Alas, I fall victim to this from time to time. Early on I learned that offering choices makes life a lot easier with my (no so) little Monkey. Shortly after learning this lesson I learned another one, always make sure that ALL of the choices you offer are acceptable choices! That was a hard learned lesson. I never promise anything I can’t deliver…and sometimes I deliver more than I thought I could. I like those moments. Those are the moments I look like a hero. Those are the moments that make C’s face light up with joy, like when he asks for a jet pack and I pull out the inflatable wings from his Buzz Lightyear costume that had been abandoned in the basement without ever being worn for its intended purpose (Halloween.) I live for those moments.

I’ve become so accustomed to giving him choices that anything that I truly don’t care about…he gets to pick. Wide open. “Caleb, pick a cereal.” I don’t care, I won’t eat it. If I think he won’t like what he chooses I’ll tell him but it’s his choice. I even let him pick my clothes. He’s got good taste and as long as he’s picking from my “work” clothes…meh…it doesn’t matter to me. He’s gotten so used to dressing me that sometimes, when I get dressed without consulting him, he will grab my elbow and guide me back to the bedroom and fix whatever I got wrong. Usually everything. I think he’s just being oppositional, personally…I thought I looked fine.

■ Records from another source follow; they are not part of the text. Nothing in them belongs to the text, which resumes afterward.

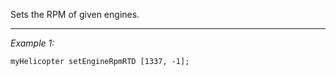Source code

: Sets the RPM of given engines.


---
*Example 1:*
```sqf
myHelicopter setEngineRpmRTD [1337, -1];
```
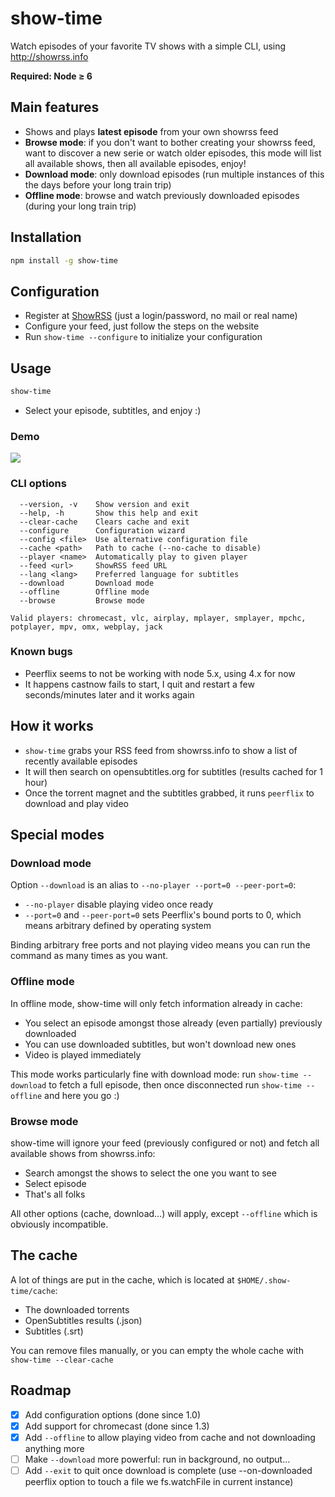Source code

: # show-time

Watch episodes of your favorite TV shows with a simple CLI, using http://showrss.info

**Required: Node ≥ 6**

## Main features

* Shows and plays **latest episode** from your own showrss feed
* **Browse mode**: if you don't want to bother creating your showrss feed, want to discover a new serie or watch older episodes, this mode will list all available shows, then all available episodes, enjoy!
* **Download mode**: only download episodes (run multiple instances of this the days before your long train trip)
* **Offline mode**: browse and watch previously downloaded episodes (during your long train trip)

## Installation

```sh
npm install -g show-time
```

## Configuration

* Register at [ShowRSS](http://showrss.info) (just a login/password, no mail or real name)
* Configure your feed, just follow the steps on the website
* Run ``show-time --configure`` to initialize your configuration

## Usage

```sh
show-time
```

* Select your episode, subtitles, and enjoy :)

### Demo

![](https://github.com/naholyr/show-time/raw/master/screencast.gif)

### CLI options

```
  --version, -v    Show version and exit
  --help, -h       Show this help and exit
  --clear-cache    Clears cache and exit
  --configure      Configuration wizard
  --config <file>  Use alternative configuration file
  --cache <path>   Path to cache (--no-cache to disable)
  --player <name>  Automatically play to given player
  --feed <url>     ShowRSS feed URL
  --lang <lang>    Preferred language for subtitles
  --download       Download mode
  --offline        Offline mode
  --browse         Browse mode

Valid players: chromecast, vlc, airplay, mplayer, smplayer, mpchc, potplayer, mpv, omx, webplay, jack
```

### Known bugs

* Peerflix seems to not be working with node 5.x, using 4.x for now
* It happens castnow fails to start, I quit and restart a few seconds/minutes later and it works again

## How it works

* ``show-time`` grabs your RSS feed from showrss.info to show a list of recently available episodes
* It will then search on opensubtitles.org for subtitles (results cached for 1 hour)
* Once the torrent magnet and the subtitles grabbed, it runs ``peerflix`` to download and play video

## Special modes

### Download mode

Option ``--download`` is an alias to ``--no-player --port=0 --peer-port=0``:

* ``--no-player`` disable playing video once ready
* ``--port=0`` and ``--peer-port=0`` sets Peerflix's bound ports to 0, which means arbitrary defined by operating system

Binding arbitrary free ports and not playing video means you can run the command as many times as you want.

### Offline mode

In offline mode, show-time will only fetch information already in cache:

* You select an episode amongst those already (even partially) previously downloaded
* You can use downloaded subtitles, but won't download new ones
* Video is played immediately

This mode works particularly fine with download mode: run ``show-time --download`` to fetch a full episode, then once disconnected run ``show-time --offline`` and here you go :)

### Browse mode

show-time will ignore your feed (previously configured or not) and fetch all available shows from showrss.info:

* Search amongst the shows to select the one you want to see
* Select episode
* That's all folks

All other options (cache, download…) will apply, except `--offline` which is obviously incompatible.

## The cache

A lot of things are put in the cache, which is located at ``$HOME/.show-time/cache``:

* The downloaded torrents
* OpenSubtitles results (.json)
* Subtitles (.srt)

You can remove files manually, or you can empty the whole cache with ``show-time --clear-cache``

## Roadmap

* [x] Add configuration options (done since 1.0)
* [x] Add support for chromecast (done since 1.3)
* [x] Add ``--offline`` to allow playing video from cache and not downloading anything more
* [ ] Make ``--download`` more powerful: run in background, no output…
* [ ] Add ``--exit`` to quit once download is complete (use --on-downloaded peerflix option to touch a file we fs.watchFile in current instance)
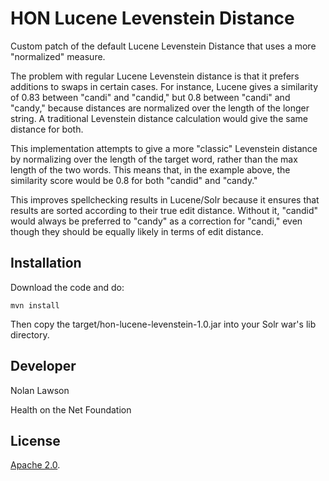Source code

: HON Lucene Levenstein Distance
=========================

Custom patch of the default Lucene Levenstein Distance that uses a more "normalized" measure.

The problem with regular Lucene Levenstein distance is that it prefers additions to swaps in certain cases.  For instance, 
Lucene gives a similarity of 0.83 between "candi" and "candid," but 0.8 between "candi" and "candy," because distances 
are normalized over the length of the longer string. A traditional Levenstein distance calculation would give the same distance for both.

This implementation attempts to give a more "classic" Levenstein distance by normalizing over the length of the target word, rather than
the max length of the two words.  This means that, in the example above, the similarity score would be 0.8 for both "candid" and "candy."

This improves spellchecking results in Lucene/Solr because it ensures that results are sorted according to their true edit distance.  Without it,
"candid" would always be preferred to "candy" as a correction for "candi," even though they should be equally likely in terms of edit distance.


Installation
----------

Download the code and do:

```
mvn install
```

Then copy the target/hon-lucene-levenstein-1.0.jar into your Solr war's lib directory.

Developer
-----------

Nolan Lawson

Health on the Net Foundation

License
-----------

[Apache 2.0][1].

[1]: http://www.apache.org/licenses/LICENSE-2.0.html
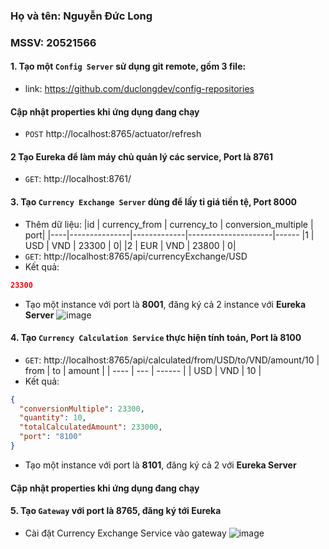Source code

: ### Họ và tên: Nguyễn Đức Long

### MSSV: 20521566

#### 1. Tạo một `Config Server` sử dụng git remote, gồm 3 file:

- link: https://github.com/duclongdev/config-repositories
#### Cập nhật properties khi ứng dụng đang chạy
- `POST` http://localhost:8765/actuator/refresh

#### 2 Tạo **Eureka** để làm máy chủ quản lý các service, Port là **8761**

- `GET`: http://localhost:8761/

#### 3. Tạo `Currency Exchange Server` dùng để lấy tỉ giá tiền tệ, Port **8000**

- Thêm dữ liệu:
  |id | currency_from | currency_to | conversion_multiple | port|
  |----|---------------|-------------|---------------------|------
  |1 | USD | VND | 23300 | 0|
  |2 | EUR | VND | 23800 | 0|
- `GET`: http://localhost:8765/api/currencyExchange/USD
- Kết quả:

```json
23300
```

- Tạo một instance với port là **8001**, đăng ký cả 2 instance với **Eureka Server**
![image](https://user-images.githubusercontent.com/108172013/191313064-60359cb4-5166-41d7-b02b-fbee09d8b94b.png)


#### 4. Tạo `Currency Calculation Service` thực hiện tính toán, Port là **8100**

- `GET`: http://localhost:8765/api/calculated/from/USD/to/VND/amount/10
| from | to  | amount |
  | ---- | --- | ------ |
  | USD  | VND | 10     |
- Kết quả:

```json
{
  "conversionMultiple": 23300,
  "quantity": 10,
  "totalCalculatedAmount": 233000,
  "port": "8100"
}
```
- Tạo một instance với port là **8101**, đăng ký cả 2 với **Eureka Server**
#### Cập nhật properties khi ứng dụng đang chạy
#### 5. Tạo `Gateway` với port là **8765**, đăng ký tới **Eureka**
- Cài đặt Currency Exchange Service vào gateway
![image](https://user-images.githubusercontent.com/108172013/191313570-0cde6cb9-ac70-4e5b-9cd2-6fc86cccabbe.png)


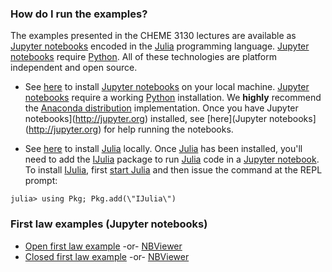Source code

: 
### How do I run the examples?
The examples presented in the CHEME 3130 lectures are available as [Jupyter notebooks](http://jupyter.org)
encoded in the [Julia](https://julialang.org) programming language. [Jupyter notebooks](http://jupyter.org) require [Python](https://www.python.org).
All of these technologies are platform independent and open source.

* See [here](http://jupyter.org/install.html) to install [Jupyter notebooks](http://jupyter.org) on your local machine.
[Jupyter notebooks](http://jupyter.org) require a working [Python](https://www.python.org) installation.
We __highly__ recommend the [Anaconda distribution](https://www.anaconda.com/download/#macos) implementation.
Once you have Jupyter notebooks](http://jupyter.org) installed, see [here](Jupyter notebooks](http://jupyter.org) for help running
the notebooks.

* See [here](https://julialang.org/downloads/) to install [Julia](https://julialang.org) locally.
Once [Julia](https://julialang.org) has been installed, you'll need to add the [IJulia](https://github.com/JuliaLang/IJulia.jl) package to run [Julia](https://julialang.org) code in a [Jupyter notebook](http://jupyter.org).
To install [IJulia](https://github.com/JuliaLang/IJulia.jl), first [start Julia](https://docs.julialang.org/en/stable/manual/getting-started/)
and then issue the command at the REPL prompt:

```
julia> using Pkg; Pkg.add(\"IJulia\")
```



### First law examples (Jupyter notebooks)

* [Open first law example](https://github.com/varnerlab/CHEME-3130-CORNELL-F18/tree/master/examples/first_law_open) -or- [NBViewer](https://nbviewer.jupyter.org/github/varnerlab/CHEME-3130-CORNELL-F18/blob/master/examples/first_law_open/FlowCalorimeter.ipynb)
* [Closed first law example](https://github.com/varnerlab/CHEME-3130-CORNELL-F18/tree/master/examples/first_law_closed) -or- [NBViewer](https://nbviewer.jupyter.org/github/varnerlab/CHEME-3130-CORNELL-F18/blob/master/examples/first_law_closed/EvacuatedVessel.ipynb)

There are some things I let him pick that I do actually care about, and that’s when I give him limited options. “Caleb, which ice cream? Cookie dough or S’mores?” Sure, I have a preference but either will work and if it keeps him from bolting to the front of the grocery store to stare at the people in the self check-out line? Win. Especially since he is like a shark circling and darts in to steal their receipts as soon as they print. Poor schmucks never even know what hit them…they just see a whirl of curly hair buzz by them and hear “I did it!” fading into the distance. Fortunately, most people are very nice when I walk sheepishly over to them with the receipt in hand. *sigh*

There are some things that I let him pick that I do actually care about, and I always give him the same options. “Caleb, which deodorant for Mommy? Blue or Pink?” He always, always, always, always picks pink, which is fine. I don’t mind smelling all flowery and girly. Last week, Mommy got distracted while at the drug store…I don’t know what it was, probably Facebook, maybe texts or e-mail…it doesn’t really matter. What matters is that Mommy was not present when she presented the choices.

 “Caleb, which deodorant for Mommy?”

“White.” And he shoved two sticks in my hands, which is when I put the phone down…my choices, though not given verbally, were either I take the deodorant or watch it fall on the ground.

“Uh, what?”

“White. All done! Good job! Good job!”

Huh. OK. White it is. “Good job, buddy!”


How bad could it be? You know what white is? Not baby powder, which I could have dealt with. Nope…it’s vanilla. I smell like a freaking cookie. It’s the one scent guaranteed to make my stomach growl in hunger every damn time I catch a whiff.